— PROBLEM STATEMENT —
Your answer should consist of each line below that includes the word "nonnormative".

— DATASET RECORDS —
━━━━

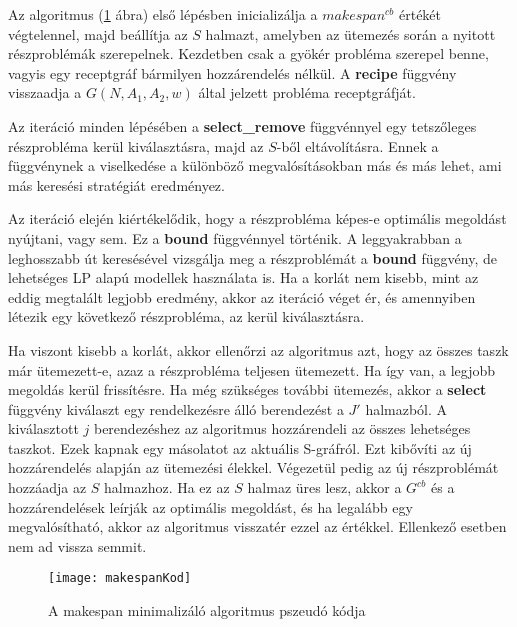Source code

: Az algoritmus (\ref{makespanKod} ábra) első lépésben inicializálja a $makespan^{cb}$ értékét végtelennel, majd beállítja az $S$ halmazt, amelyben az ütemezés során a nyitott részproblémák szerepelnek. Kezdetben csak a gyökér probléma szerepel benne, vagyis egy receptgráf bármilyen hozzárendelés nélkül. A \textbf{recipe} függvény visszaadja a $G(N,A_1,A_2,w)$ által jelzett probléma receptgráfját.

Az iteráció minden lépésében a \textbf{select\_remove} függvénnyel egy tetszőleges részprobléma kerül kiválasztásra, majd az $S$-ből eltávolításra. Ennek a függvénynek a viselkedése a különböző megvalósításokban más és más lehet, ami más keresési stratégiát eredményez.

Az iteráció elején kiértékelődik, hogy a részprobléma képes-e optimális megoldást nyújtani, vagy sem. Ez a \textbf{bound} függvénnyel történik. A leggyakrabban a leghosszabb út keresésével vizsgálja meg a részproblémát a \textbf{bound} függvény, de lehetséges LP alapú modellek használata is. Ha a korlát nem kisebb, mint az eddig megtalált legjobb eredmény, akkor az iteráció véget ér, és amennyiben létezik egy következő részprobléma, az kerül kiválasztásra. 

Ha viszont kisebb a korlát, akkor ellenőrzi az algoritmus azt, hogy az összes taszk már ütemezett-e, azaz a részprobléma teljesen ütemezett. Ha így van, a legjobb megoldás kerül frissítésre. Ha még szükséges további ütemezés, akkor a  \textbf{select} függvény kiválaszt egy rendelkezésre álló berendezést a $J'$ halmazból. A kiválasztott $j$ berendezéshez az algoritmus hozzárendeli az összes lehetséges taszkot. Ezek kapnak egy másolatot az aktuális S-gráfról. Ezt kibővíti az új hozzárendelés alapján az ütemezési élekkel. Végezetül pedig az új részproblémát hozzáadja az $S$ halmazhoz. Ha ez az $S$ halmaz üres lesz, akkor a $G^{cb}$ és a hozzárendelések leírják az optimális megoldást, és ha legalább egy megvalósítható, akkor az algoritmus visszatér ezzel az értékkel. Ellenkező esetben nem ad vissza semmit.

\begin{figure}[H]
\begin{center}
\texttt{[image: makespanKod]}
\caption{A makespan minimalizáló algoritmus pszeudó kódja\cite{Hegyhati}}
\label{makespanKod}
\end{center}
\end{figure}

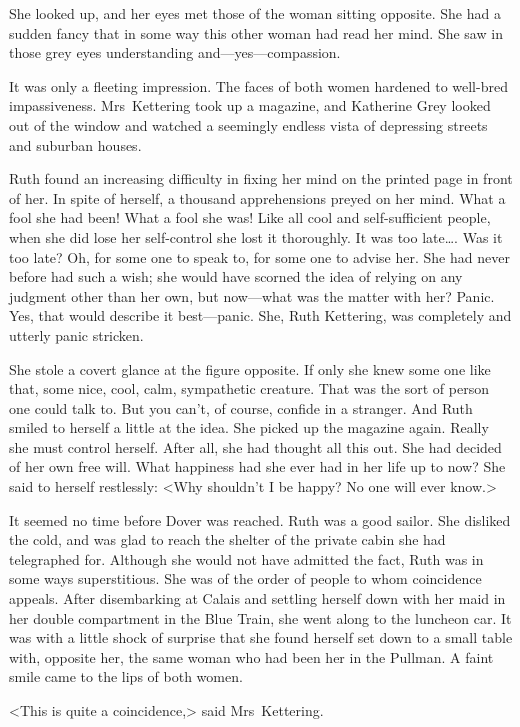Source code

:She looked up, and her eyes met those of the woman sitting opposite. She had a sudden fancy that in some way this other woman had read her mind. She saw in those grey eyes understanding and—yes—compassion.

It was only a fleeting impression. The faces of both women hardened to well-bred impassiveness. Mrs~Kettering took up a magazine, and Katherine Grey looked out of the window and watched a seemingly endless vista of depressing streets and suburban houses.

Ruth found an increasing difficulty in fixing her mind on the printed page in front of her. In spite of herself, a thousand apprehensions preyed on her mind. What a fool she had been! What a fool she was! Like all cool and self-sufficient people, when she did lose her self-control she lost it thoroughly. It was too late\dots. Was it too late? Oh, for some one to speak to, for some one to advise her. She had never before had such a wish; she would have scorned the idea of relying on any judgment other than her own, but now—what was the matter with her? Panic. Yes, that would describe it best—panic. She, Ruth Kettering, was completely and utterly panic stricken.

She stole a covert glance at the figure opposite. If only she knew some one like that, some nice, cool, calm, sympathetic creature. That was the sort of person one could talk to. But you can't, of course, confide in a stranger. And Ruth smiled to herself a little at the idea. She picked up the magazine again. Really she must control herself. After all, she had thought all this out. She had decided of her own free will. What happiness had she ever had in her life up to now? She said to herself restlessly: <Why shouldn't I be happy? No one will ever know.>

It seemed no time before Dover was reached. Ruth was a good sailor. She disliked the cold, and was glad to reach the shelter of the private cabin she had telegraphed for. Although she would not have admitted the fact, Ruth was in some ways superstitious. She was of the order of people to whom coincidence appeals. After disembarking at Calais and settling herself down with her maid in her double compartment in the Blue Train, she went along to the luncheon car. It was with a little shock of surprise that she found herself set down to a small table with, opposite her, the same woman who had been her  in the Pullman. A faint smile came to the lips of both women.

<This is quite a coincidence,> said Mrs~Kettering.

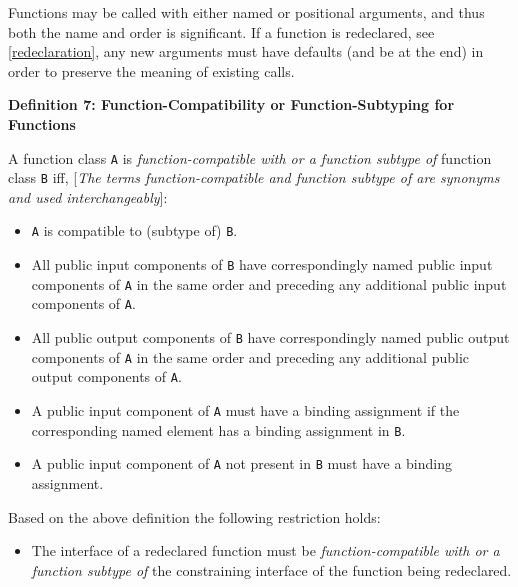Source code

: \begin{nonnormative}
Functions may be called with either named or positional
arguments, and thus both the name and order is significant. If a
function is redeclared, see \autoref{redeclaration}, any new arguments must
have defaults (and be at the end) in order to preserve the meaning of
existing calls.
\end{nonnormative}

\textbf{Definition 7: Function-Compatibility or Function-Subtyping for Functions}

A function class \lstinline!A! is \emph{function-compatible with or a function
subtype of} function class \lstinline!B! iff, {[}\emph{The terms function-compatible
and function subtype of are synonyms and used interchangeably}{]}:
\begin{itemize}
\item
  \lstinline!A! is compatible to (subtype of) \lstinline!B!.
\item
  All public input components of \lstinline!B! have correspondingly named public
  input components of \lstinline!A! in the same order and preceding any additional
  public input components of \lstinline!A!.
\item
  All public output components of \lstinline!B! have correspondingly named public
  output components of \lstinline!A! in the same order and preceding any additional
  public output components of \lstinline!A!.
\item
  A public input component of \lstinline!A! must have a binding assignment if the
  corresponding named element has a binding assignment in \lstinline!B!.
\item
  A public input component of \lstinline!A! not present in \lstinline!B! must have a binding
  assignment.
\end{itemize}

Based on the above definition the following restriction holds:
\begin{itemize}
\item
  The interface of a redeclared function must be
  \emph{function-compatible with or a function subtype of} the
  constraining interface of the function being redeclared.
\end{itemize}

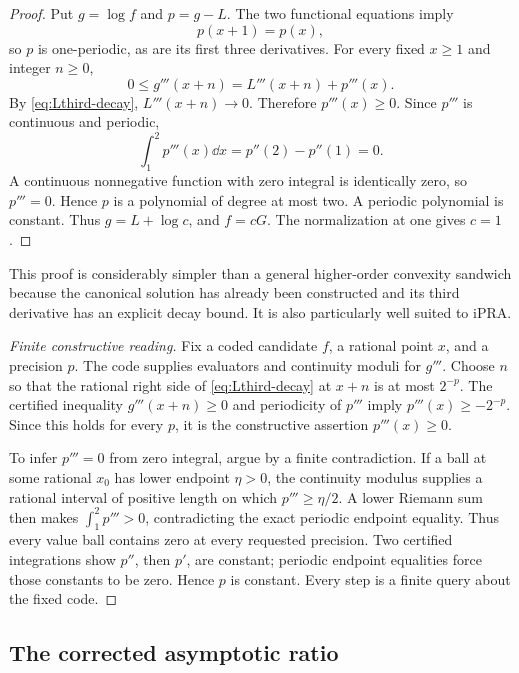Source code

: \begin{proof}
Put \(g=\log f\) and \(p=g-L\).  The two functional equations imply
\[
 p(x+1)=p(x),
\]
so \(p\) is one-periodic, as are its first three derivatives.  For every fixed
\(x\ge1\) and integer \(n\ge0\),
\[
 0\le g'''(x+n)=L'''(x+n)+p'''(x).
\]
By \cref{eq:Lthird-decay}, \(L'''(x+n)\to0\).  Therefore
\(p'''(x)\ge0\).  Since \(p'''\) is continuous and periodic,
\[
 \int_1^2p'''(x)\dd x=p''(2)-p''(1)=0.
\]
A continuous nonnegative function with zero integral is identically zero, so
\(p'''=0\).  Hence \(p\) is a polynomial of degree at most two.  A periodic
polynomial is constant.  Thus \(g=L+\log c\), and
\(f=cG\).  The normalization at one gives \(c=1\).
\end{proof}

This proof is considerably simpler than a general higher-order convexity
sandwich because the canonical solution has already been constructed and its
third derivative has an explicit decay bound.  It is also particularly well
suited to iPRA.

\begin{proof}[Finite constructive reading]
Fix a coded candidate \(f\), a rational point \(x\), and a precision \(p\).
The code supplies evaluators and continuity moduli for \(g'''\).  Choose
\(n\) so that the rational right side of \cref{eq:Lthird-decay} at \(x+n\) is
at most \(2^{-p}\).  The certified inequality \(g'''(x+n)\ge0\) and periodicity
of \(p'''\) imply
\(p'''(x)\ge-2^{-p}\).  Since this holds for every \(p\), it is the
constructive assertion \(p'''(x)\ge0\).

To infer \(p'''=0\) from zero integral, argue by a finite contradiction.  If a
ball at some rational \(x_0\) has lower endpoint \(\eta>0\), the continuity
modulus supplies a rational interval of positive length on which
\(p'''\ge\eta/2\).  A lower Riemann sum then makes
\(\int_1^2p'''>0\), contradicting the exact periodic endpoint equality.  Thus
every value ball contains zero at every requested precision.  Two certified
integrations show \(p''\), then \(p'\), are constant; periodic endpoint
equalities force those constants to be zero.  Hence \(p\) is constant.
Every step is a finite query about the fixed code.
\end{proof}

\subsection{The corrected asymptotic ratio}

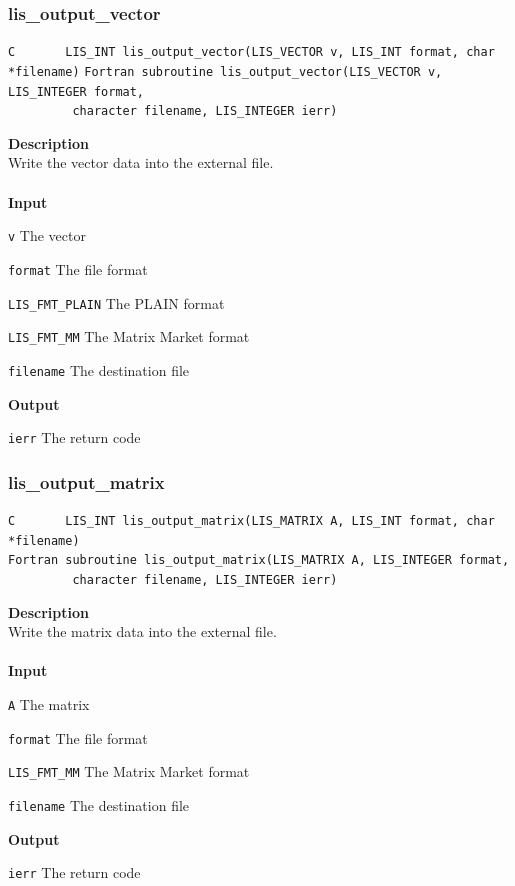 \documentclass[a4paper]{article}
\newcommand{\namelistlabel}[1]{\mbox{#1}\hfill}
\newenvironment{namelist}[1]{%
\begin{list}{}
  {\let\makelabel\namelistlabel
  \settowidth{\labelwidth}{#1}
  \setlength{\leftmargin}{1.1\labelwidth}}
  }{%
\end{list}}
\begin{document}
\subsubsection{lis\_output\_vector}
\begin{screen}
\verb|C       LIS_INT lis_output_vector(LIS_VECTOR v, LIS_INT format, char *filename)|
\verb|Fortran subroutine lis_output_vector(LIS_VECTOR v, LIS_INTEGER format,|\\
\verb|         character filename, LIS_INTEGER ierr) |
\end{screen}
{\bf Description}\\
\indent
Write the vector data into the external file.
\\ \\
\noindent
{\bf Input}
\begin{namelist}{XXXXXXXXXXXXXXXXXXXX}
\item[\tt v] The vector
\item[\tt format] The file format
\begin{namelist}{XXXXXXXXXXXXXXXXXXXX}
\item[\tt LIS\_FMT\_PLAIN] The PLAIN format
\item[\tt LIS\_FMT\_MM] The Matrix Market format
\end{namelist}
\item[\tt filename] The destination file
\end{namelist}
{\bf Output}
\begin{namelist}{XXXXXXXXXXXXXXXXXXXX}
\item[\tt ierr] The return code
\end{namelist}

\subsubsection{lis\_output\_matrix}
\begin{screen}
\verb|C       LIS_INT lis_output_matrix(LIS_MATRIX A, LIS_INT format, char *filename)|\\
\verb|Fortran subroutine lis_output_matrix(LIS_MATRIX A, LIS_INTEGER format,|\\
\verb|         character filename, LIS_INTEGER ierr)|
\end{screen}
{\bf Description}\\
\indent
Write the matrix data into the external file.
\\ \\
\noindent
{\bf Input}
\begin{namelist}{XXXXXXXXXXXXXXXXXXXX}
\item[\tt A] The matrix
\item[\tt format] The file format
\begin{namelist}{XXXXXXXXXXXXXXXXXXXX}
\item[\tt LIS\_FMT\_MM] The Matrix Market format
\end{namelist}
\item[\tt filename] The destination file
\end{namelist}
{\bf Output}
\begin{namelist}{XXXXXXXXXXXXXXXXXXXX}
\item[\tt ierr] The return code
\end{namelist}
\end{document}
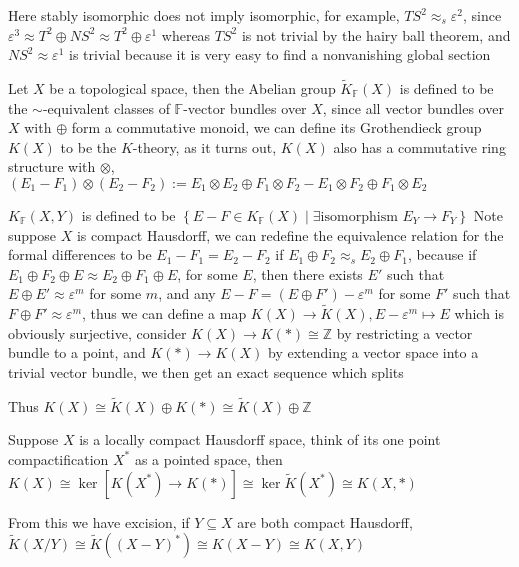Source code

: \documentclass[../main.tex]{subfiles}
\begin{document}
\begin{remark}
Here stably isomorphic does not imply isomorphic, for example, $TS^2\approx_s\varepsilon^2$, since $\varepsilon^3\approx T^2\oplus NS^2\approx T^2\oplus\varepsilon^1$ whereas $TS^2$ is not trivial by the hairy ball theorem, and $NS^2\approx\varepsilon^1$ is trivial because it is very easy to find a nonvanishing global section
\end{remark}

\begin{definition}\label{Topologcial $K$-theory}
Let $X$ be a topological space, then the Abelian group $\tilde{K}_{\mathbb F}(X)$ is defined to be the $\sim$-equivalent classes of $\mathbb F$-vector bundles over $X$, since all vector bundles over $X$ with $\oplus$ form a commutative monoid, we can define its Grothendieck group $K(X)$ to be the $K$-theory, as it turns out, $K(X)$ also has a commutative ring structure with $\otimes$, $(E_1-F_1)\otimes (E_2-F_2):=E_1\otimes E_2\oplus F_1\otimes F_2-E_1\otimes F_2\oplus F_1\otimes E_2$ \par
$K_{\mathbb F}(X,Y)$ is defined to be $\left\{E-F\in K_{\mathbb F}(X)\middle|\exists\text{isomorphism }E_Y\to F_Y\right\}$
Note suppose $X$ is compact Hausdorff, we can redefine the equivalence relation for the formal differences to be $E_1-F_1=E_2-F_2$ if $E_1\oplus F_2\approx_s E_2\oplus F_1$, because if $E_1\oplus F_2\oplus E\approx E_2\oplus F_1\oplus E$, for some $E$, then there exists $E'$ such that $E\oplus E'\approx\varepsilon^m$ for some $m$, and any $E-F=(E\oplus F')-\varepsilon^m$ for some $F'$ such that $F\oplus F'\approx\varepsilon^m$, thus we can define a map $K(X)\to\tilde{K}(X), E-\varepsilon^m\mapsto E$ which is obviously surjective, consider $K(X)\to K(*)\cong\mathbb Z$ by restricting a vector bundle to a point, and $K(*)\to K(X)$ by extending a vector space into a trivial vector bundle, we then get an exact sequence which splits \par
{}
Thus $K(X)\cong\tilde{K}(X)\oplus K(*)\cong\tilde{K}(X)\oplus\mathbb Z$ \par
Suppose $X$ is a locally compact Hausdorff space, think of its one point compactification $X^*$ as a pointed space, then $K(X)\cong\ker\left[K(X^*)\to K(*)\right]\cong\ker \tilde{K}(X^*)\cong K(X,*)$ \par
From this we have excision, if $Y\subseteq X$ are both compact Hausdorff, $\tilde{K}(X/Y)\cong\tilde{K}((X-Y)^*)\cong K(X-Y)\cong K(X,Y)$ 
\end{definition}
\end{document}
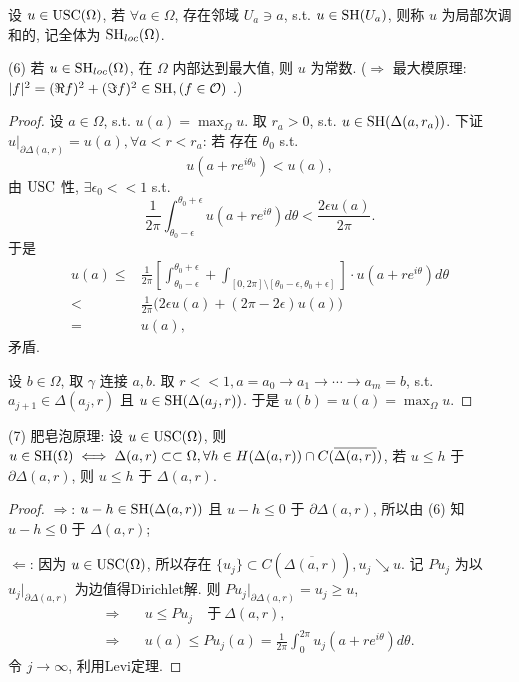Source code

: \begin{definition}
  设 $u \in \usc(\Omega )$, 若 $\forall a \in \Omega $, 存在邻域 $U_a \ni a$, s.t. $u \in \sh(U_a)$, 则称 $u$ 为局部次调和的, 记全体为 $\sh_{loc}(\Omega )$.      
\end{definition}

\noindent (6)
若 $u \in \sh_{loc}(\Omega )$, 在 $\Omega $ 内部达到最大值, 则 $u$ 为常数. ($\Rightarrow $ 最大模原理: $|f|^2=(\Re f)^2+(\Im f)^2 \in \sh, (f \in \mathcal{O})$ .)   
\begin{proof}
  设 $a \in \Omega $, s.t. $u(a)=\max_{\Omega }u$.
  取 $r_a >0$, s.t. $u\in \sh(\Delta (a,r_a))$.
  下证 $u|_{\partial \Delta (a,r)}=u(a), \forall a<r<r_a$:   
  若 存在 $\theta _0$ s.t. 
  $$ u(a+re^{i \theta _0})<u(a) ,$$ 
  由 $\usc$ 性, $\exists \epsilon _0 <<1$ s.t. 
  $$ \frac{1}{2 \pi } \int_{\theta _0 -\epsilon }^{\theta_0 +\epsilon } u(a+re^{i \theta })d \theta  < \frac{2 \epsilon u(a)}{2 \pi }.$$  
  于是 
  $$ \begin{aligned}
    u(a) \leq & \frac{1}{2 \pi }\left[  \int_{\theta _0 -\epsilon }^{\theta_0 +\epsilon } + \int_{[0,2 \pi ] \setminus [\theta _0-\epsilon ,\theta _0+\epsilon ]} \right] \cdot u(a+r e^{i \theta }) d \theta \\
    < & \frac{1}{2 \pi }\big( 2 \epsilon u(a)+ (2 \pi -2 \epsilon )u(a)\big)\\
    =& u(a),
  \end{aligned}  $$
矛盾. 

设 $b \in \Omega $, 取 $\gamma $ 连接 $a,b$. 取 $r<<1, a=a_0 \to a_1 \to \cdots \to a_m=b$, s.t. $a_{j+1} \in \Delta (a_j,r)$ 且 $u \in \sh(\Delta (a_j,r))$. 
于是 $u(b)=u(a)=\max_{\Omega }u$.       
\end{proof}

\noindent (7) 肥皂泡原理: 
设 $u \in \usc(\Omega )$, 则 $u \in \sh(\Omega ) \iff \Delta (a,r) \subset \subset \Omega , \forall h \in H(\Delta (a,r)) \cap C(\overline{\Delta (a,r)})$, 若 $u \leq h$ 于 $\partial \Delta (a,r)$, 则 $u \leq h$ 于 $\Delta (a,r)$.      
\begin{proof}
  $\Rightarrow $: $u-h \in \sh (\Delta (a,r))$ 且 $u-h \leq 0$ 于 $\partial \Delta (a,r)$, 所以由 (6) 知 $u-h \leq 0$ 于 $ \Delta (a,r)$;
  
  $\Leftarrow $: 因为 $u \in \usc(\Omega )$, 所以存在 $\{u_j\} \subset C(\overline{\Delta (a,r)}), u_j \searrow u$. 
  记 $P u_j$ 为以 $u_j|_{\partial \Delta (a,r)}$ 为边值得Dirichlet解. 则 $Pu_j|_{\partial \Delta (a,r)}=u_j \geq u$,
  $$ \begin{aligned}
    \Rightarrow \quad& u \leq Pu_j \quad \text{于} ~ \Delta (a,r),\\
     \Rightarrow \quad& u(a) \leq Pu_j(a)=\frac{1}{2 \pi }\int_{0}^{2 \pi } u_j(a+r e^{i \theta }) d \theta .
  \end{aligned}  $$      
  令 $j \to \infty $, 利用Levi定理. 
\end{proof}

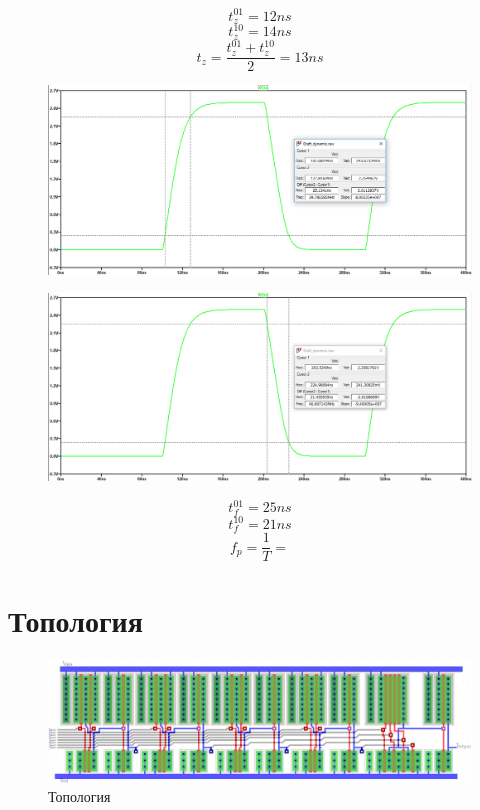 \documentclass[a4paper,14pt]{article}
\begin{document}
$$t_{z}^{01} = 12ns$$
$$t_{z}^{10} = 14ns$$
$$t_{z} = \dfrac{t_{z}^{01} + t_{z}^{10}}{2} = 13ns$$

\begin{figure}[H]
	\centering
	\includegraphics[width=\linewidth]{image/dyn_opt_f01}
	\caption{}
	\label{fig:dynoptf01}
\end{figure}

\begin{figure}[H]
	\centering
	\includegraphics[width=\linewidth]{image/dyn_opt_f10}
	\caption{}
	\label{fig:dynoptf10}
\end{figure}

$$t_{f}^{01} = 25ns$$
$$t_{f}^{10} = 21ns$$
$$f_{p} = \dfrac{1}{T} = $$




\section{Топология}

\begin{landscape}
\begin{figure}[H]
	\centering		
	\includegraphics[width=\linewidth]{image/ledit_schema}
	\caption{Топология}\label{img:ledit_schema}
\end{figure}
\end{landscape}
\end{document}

━━━━

— COMPLETED TASK —
: \begin{nonnormative}
\end{nonnormative}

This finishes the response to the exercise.